(Stored data entries)
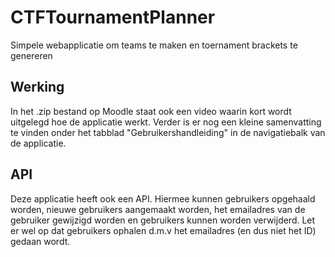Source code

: # CTFTournamentPlanner
Simpele webapplicatie om teams te maken en toernament brackets te genereren
## Werking
In het .zip bestand op Moodle staat ook een video waarin kort wordt uitgelegd hoe de applicatie werkt. Verder is er nog een kleine samenvatting te vinden onder het tabblad "Gebruikershandleiding" in de navigatiebalk van de applicatie.
## API
Deze applicatie heeft ook een API. Hiermee kunnen gebruikers opgehaald worden, nieuwe gebruikers aangemaakt worden, het emailadres van de gebruiker gewijzigd worden en gebruikers kunnen worden verwijderd.
Let er wel op dat gebruikers ophalen d.m.v het emailadres (en dus niet het ID) gedaan wordt.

■ **Task instructions**
Show every line above where "wordt" is found.

■ **Output**
In het .zip bestand op Moodle staat ook een video waarin kort wordt uitgelegd hoe de applicatie werkt. Verder is er nog een kleine samenvatting te vinden onder het tabblad "Gebruikershandleiding" in de navigatiebalk van de applicatie.
Let er wel op dat gebruikers ophalen d.m.v het emailadres (en dus niet het ID) gedaan wordt.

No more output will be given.